Hackers Expose Galaxy S8's Iris Scanner Security, Samsung Investigates Issue
The European hacker community "Chaos Computer Club" on Wednesday published a video showing a purported security hole in the iris scanner of Samsung's Galaxy S8 smartphone.
The video named "Circumventing the Samsung Galaxy S8 Iris Scanner" shows Samsung's latest flagship smartphone being fooled by an image of an iris with a contact lens placed over it.
In the video, the fake iris is produced by taking a photo of a person's eye with a digital camera in night mode. A contact lens was placed on the printed image to match the curvature of the lens of an actual eye.
"Iris recognition may protect a phone against complete strangers unlocking it, but whoever has a photo of the legitimate owner can trivially unlock the phone," said Chaos Computer Club (CCC) spokesperson Dirk Engling. "If you value the data on your phone - and possibly want to even use it for payment - using a traditional PIN is a safer approach."

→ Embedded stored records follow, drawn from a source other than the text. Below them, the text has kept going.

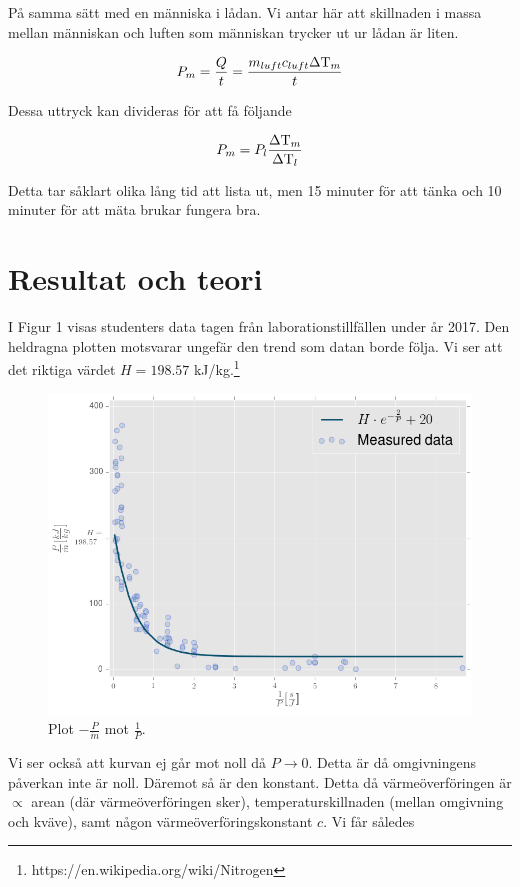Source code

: \documentclass[11pt]{article}
\begin{document}
På samma sätt med en människa i lådan. Vi antar här att skillnaden i massa mellan människan och luften som människan trycker ut ur lådan är liten.

\begin{equation*}
    P_m = \frac{Q}{t} = \frac{m_{luft} c_{luft} \Delta \text T_m}{t}
\end{equation*}

Dessa uttryck kan divideras för att få följande

\begin{equation*}
    P_m = P_l \frac{\Delta \text T_m}{\Delta \text T_l}
\end{equation*}

Detta tar såklart olika lång tid att lista ut, men 15 minuter för att tänka och 10 minuter för att mäta brukar fungera bra.

\section{Resultat och teori}

I Figur 1 visas studenters data tagen från laborationstillfällen under år 2017. Den heldragna plotten motsvarar ungefär den trend som datan borde följa. Vi ser att det riktiga värdet $H = 198.57$ kJ/kg.\footnote{https://en.wikipedia.org/wiki/Nitrogen}

\begin{figure}[h]
\center
    \includegraphics[width = .75\linewidth]{nitrogenEnthalpy.png}
    \caption{Plot $- \frac{P}{\dot m}$ mot $\frac{1}{P}$.}
\label{Fig: HCurve}
\end{figure}

Vi ser också att kurvan ej går mot noll då $P \to 0$. Detta är då omgivningens påverkan inte är noll. Däremot så är den konstant. Detta då värmeöverföringen är $\propto$ arean (där värmeöverföringen sker), temperaturskillnaden (mellan omgivning och kväve), samt någon värmeöverföringskonstant $c$. Vi får således
\end{document}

Samsung said that it was aware of the issue, but did not provide any solution. The company tried to assure that the iris scanning technology in the Galaxy S8 has been developed through "rigorous testing to provide a high level of accuracy and prevent attempts to compromise its security, such as images of a person's iris."
The South Korean tech giant has been keeping a watchful eye on several reported technical issues -- including reports of excessively red-tinted displays and claims of spotty WiFi networks -- especially as the production of the Galaxy Note 7 phablet was suspended last year over safety issues with its battery.